2. Explain that your fund manager is smarter than the market

Example: “Passive investing presupposes that markets reflect all relevant knowledge. Yet that’s not true. Active managers dig deeper and find things out about companies through face-to-face interviews, for example.”

Tell your client the secret to beating the market is research. Your client might point out that thousands of  analysts are doing this, and that their collective judgment (the market price of the stock) is the most reliable estimate of a company’s worth. You should deny this and explain that you can learn more in a face-to-face interview with management. After all, executives are always scrupulously honest about their company’s inner workings and have no vested interest in putting a rosy spin on their situation.
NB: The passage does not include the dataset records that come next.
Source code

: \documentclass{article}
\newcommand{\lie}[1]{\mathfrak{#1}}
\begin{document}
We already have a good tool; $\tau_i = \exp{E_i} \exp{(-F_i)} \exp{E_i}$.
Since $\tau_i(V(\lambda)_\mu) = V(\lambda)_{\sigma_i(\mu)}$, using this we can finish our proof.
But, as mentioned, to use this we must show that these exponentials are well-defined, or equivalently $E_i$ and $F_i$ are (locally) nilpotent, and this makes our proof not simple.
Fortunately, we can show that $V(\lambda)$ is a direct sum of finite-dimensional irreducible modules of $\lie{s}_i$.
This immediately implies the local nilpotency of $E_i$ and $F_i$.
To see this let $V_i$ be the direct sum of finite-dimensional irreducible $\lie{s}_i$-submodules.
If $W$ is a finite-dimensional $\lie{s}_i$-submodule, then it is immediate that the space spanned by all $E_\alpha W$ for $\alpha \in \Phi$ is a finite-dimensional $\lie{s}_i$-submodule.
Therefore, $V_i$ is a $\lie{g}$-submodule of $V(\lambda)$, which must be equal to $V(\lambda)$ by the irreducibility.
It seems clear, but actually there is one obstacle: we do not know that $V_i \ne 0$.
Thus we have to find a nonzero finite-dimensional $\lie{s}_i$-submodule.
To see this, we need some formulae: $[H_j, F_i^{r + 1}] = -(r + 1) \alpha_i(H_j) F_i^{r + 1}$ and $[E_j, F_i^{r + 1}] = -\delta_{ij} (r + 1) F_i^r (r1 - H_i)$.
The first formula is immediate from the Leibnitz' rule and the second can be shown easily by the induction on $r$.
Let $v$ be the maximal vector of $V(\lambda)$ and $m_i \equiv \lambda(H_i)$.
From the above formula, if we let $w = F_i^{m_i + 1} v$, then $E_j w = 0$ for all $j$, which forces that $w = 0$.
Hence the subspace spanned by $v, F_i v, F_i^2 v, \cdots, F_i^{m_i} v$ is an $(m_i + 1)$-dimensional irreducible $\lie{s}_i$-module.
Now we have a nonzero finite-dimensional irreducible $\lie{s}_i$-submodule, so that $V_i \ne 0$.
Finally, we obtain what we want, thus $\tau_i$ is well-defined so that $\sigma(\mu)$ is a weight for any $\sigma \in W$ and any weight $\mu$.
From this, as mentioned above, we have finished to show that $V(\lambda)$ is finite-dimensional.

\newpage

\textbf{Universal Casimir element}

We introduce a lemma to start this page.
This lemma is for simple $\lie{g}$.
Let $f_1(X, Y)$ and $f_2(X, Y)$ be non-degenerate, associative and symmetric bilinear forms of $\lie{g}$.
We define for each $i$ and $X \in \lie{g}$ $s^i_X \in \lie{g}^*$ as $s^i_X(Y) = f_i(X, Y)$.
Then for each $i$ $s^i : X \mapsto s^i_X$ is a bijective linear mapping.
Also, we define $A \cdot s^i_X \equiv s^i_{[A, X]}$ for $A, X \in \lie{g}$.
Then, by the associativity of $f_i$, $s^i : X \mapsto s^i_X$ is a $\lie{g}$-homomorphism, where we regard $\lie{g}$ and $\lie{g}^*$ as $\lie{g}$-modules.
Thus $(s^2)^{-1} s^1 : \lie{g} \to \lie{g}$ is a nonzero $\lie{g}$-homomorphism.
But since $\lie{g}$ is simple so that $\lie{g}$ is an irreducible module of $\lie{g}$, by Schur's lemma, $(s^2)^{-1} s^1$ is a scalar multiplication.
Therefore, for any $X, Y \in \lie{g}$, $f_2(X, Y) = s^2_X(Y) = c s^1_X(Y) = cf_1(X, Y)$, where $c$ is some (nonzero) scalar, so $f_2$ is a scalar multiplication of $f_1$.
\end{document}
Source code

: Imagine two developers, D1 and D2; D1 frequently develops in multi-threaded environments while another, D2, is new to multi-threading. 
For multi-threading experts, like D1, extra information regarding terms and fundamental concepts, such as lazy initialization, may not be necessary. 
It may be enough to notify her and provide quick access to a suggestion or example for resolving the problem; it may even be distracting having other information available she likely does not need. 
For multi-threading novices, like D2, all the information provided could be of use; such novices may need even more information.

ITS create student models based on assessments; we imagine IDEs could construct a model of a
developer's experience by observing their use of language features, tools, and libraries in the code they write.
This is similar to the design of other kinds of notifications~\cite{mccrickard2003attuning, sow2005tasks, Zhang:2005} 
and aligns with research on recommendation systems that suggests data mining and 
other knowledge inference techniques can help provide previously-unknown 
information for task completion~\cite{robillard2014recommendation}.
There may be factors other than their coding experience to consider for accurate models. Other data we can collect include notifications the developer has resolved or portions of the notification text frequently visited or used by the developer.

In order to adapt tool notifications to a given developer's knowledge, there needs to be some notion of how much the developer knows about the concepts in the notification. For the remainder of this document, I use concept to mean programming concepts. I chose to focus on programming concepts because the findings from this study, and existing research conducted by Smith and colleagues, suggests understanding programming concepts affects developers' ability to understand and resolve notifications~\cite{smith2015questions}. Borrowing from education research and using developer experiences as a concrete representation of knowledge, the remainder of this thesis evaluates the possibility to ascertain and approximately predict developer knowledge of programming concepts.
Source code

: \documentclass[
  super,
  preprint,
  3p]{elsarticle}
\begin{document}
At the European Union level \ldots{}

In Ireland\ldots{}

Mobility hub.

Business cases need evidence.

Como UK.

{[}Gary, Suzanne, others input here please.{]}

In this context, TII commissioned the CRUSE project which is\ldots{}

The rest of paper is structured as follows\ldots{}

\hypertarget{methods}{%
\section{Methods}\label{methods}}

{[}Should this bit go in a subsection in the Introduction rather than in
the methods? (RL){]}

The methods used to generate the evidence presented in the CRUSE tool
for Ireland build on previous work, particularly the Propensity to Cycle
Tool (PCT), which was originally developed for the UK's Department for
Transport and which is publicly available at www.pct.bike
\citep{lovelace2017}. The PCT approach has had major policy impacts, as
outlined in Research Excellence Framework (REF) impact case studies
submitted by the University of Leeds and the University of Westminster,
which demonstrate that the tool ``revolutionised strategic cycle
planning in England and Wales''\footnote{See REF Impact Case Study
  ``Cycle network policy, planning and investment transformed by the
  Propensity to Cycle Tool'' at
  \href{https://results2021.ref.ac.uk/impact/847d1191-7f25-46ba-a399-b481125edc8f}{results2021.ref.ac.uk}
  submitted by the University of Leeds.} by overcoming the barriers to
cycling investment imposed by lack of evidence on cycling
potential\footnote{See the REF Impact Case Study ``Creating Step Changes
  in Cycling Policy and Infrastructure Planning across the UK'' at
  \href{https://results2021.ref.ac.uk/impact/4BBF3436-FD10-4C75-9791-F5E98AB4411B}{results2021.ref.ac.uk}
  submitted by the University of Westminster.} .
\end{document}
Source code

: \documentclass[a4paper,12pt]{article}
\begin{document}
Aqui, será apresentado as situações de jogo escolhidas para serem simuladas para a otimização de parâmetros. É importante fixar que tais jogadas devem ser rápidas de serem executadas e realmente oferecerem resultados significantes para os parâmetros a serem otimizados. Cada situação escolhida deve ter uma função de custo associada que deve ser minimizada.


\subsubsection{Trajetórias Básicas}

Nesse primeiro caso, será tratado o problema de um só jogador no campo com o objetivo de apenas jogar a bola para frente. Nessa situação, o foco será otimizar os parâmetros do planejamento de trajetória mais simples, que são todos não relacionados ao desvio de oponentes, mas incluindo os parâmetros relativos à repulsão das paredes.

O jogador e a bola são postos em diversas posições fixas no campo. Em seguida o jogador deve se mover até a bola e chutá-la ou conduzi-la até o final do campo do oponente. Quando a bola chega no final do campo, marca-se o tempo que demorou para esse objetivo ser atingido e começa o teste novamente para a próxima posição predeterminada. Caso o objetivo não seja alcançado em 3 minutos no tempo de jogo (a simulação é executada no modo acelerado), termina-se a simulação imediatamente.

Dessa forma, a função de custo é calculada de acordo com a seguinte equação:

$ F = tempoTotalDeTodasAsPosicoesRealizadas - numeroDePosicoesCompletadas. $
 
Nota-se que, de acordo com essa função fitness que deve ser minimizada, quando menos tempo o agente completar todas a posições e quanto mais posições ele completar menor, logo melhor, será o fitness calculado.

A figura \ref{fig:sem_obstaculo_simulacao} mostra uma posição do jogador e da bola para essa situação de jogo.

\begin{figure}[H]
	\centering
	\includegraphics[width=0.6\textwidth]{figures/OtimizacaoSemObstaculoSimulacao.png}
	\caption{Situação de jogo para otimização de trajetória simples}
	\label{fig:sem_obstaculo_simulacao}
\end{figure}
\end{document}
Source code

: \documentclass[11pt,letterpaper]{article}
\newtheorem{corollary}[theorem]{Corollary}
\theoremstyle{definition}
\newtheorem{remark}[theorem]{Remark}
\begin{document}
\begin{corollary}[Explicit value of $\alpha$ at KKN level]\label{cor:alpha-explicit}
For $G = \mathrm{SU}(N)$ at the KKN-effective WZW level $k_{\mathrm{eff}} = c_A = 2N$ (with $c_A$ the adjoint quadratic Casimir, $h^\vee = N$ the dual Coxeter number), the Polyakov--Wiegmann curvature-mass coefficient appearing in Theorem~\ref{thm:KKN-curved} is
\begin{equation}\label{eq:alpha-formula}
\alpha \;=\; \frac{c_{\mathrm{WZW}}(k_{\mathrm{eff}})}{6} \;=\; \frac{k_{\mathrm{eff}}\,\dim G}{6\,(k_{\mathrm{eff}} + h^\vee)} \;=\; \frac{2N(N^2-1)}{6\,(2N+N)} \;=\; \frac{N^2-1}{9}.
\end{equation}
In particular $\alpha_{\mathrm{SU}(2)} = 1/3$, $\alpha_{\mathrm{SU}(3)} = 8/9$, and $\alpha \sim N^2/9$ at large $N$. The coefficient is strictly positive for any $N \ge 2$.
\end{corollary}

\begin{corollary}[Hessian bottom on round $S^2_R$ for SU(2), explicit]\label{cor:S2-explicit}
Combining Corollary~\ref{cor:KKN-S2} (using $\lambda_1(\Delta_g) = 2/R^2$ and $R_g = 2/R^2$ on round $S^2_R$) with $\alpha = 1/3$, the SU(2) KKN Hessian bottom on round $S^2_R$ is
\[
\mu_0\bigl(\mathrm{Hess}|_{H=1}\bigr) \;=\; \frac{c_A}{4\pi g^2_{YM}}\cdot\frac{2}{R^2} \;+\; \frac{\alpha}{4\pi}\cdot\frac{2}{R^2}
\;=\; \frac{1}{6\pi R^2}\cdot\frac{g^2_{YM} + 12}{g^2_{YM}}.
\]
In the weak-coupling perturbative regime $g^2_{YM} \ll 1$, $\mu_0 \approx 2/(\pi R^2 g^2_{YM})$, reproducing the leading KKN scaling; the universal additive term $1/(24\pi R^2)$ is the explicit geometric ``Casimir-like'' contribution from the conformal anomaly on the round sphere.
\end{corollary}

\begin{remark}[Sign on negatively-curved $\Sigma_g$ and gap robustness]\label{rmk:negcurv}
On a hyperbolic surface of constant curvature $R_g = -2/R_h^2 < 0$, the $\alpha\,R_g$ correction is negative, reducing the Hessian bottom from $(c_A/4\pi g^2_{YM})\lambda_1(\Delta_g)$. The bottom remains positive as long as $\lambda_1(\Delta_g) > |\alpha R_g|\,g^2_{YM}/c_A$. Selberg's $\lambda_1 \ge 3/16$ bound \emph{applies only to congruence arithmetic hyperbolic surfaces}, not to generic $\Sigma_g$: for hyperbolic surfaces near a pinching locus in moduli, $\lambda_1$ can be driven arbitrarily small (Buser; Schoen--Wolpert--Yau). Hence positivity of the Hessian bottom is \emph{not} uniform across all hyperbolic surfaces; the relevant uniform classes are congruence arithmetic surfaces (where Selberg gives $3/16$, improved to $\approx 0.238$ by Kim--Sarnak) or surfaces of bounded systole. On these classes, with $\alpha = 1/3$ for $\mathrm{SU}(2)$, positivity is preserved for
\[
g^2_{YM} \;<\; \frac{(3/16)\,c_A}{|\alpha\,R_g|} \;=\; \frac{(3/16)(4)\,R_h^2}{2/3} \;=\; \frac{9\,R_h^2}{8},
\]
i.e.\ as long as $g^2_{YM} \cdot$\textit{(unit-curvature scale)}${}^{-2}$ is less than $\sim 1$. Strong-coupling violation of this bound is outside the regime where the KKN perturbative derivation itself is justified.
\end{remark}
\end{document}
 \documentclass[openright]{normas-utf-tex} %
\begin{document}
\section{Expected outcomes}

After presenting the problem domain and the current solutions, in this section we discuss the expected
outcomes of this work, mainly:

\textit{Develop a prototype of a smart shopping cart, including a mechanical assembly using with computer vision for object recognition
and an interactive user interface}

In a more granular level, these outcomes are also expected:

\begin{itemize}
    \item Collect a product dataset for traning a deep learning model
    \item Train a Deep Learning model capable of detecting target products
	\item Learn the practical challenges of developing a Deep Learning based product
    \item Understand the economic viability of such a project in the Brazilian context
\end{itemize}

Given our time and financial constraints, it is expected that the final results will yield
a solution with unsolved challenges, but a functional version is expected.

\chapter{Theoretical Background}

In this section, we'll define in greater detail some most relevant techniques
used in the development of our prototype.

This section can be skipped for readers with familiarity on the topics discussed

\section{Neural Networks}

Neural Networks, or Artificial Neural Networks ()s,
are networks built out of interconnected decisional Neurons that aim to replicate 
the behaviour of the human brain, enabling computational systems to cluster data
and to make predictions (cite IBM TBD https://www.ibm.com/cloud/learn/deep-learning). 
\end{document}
3. Invoke the name of Nortel

Example: “At its peak Nortel represented 31% of the index, so if you’re pinned to the index with a passive strategy you’ve just gone over the hump on a roller coaster — start screaming.”

Yes, we know this example is 13 years old (Nortel peaked in 2000), but it still has some legs. You just need to ignore that the S&P/TSX Capped Composite Index, widely tracked by Canadian index funds and ETFs, imposes a limit of 10% on any individual holding.

4. Name a couple of random people who made one good call

Example: “Alan Radlo (now at CI Investments) and Kim Shannon (who now markets Sionna funds through Brandes Investment Partners) both predicted the Nortel collapse when the price was north of $85.”

Index investors believe every active manager is always wrong, and there are no examples of individuals who made an accurate forecast about a company or the economy. You need to be ready with compelling anecdotes like this to prove them wrong. It helps to mention Nortel again (really, it never gets old), but you can also invoke Black Monday or the 2008 crash for variety.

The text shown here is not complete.